The race will be an endurance race. The cars to be raced can only be the NINCO Honda NSX's, Toyota Supra's, Nissan 350Z's, or Renault Megane Trophy cars with NC-6 motor, NINCO Shore A25 rear tires and no magnet! Racers can bring their own cars, or purchase cars and accessories at the track. Only NINCO components (standard or ProRace) can be used. Cars will be inspected and motors and tires will be issued by draw at trackside. Considering the level of competition and reason for the race, a nominal entry fee will be charged. The racing and car rules are strict and will be adhered to. 

Each of two winners will accompany MRC's "NINCO Bob" (me) to make up the three person USA team. (Winners must be over 18 and be able to travel to Italy for the World Cup Event). I will be at JD Raceway for the USA Event. The First Place winner receives a Trophy, Free airfare to Italy, 2 nights stay in a hotel and $200 to offset expenses. The Second Place winner receives a Trophy, Free airfare to Italy, 2 nights stay in a hotel and $100 to offset expenses. 
------------------------------- 
Regional NINCO races: MRC will sponsor USA regional races, and use the NINCO World Cup Super GT 2006 regulations as a way of promoting NINCO racing and racing products. The individual racetrack owner (listed below) will promote his/her regional event. The race should be run during August, September, October or November on a day that will maximize local and regional participation. MRC must be notified of the planned date. Pictures and race results must be forwarded to MRC within the week following the race. 

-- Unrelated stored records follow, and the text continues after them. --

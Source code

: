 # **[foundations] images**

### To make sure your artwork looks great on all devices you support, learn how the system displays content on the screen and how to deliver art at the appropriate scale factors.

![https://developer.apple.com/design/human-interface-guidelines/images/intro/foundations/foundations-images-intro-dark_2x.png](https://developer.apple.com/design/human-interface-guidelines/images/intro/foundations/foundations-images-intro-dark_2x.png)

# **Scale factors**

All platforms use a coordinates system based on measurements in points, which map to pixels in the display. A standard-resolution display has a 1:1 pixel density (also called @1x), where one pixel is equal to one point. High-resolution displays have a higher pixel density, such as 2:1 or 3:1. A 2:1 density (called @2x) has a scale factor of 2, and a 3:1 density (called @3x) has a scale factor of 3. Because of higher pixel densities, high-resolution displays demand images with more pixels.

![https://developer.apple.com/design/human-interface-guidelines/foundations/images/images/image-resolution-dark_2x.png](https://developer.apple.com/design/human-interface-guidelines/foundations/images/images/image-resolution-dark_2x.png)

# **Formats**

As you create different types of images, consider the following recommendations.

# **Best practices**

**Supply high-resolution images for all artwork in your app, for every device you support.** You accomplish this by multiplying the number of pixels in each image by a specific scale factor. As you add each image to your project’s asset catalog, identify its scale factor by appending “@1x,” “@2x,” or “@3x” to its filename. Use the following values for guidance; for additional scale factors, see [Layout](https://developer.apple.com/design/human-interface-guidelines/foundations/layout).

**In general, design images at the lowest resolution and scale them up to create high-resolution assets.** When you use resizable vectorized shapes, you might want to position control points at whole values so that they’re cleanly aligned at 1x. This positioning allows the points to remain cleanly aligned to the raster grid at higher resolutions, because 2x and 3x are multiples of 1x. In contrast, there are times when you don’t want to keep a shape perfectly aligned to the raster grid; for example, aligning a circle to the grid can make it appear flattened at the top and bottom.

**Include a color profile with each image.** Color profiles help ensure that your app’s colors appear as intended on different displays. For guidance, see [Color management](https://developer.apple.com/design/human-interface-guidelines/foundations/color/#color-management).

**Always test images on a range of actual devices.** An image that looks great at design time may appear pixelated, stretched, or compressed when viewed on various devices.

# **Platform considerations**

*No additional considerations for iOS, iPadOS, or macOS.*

The cars to be raced can only be the NINCO Honda NSX's, Toyota Supra's, Nissan 350Z's, or Renault Megane Trophy cars. Considering the prize money, an endurance race will be run. A nominal entry fee can be charged to offset racetrack expenses, and MRC will provide the track with additional financial support. Similar racing rules as in the World Cup event will be followed. 

MRC will provide a trophy, $100 first prize and $50 second place prize. The regional races are *not* connected to the USA Team Qualifier in Atlanta. While promoting their individual regional races, track owners will also promote the USA Team Selection Race in Atlanta. 

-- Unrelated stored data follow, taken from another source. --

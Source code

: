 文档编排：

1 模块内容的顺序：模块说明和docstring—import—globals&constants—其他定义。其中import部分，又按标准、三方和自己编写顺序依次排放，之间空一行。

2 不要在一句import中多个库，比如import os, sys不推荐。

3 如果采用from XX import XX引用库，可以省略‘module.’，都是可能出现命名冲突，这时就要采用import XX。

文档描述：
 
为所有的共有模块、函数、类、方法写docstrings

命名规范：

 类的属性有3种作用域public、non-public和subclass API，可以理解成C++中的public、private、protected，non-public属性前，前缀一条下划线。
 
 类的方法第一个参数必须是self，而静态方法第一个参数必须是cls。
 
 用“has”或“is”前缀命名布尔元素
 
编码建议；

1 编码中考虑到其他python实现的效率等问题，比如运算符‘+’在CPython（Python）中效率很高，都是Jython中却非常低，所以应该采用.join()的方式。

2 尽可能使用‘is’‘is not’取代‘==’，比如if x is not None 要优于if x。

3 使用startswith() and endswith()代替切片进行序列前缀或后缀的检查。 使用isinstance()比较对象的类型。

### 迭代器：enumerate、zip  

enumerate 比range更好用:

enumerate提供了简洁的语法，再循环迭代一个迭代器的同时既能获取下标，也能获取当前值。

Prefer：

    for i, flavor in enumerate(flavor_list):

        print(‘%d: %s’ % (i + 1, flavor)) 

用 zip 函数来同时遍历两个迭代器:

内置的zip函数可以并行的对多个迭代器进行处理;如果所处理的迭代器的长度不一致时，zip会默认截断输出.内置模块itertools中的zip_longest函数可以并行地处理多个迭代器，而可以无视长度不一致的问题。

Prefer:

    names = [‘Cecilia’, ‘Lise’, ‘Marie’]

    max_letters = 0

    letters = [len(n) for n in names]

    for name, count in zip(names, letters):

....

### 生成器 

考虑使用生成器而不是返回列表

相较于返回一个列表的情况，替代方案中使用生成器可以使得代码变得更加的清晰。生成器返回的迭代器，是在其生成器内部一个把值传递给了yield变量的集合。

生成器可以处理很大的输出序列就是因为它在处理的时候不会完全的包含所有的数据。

Regional races will be held at the following locations: 



*Scale Auto Racing, Houston, Texas, 281-807-4026* 
132 Slot Car Raceway (formally, Port Angeles Slot Car Raceway), Tacoma, Washington 360-452-7264 
Al's Hobby Shop, Elmhurst, Illinois, 630-832-4908 
Fast Lane Hobbies, Loveland, Ohio, 513-248-2345 
Grand Prix Model Raceway, Schenectady, New York, 518-357-2596 
JD Model Raceway, Atlanta, Georgia, 678-847-0110 
Mr. Model Car, Santa Monica California, 310-393-3735


----------



## PD2 (Feb 27, 2003)

*Tentative dates for the Houston, Texas Regional.....*

I think we'll be planning the Houston Regional race around mid Sept/mid Oct time frame. We need to give enough notice so that racers in our region will have time to plan. The Oct 29th date for the US race is open to all competitors (you don't have to be a regional race winner).

Will update race dates and times for the Houston Regional race as we get them!

Thanks!
PD2:thumbsup:


----------



## PD2 (Feb 27, 2003)

*World Cup Rules..........*

Here are the NINCO World Cup Super GT 2006 rules:

http://www.hsarc.net/rules/NincoWorldCup2006.pdf

PD2:thumbsup:


----------



## PD2 (Feb 27, 2003)

*World Cup Qualifier Rules and Info....*

Here are the NINCO World Cup Super GT Qualifier Rules and Information:

http://www.hsarc.net/rules/WorldCupQualifier.pdf

PD2:thumbsup:


----------



## PD2 (Feb 27, 2003)

*NINCO Tech Sheets.....*

Here are all the tech sheets for the cars that will be allowed in the NINCO World Cup Super GT 2006 race:

Honda NSX - http://www.hsarc.net/rules/TechnicalSheet-NSX.pdf

Nissan 350Z - http://www.hsarc.net/rules/TechnicalSheet-Nissan350Z.pdf

Renault Megane - http://www.hsarc.net/rules/TechnicalSheet-Megane.pdf

Toyota Supra - http://www.hsarc.net/rules/TechnicalSheet-Supra.pdf

Enjoy!

PD2:thumbsup:


----------



## PD2 (Feb 27, 2003)

*Scale Auto Racing, Inc. / NINCO Gulf Coast Regional Race 9/30/06*

Here we go! Saturday, September 30, 2006, Houston Scale Auto Racing Club will be holding the NINCO Regional Race for the World Cup Super GT 2006 Event!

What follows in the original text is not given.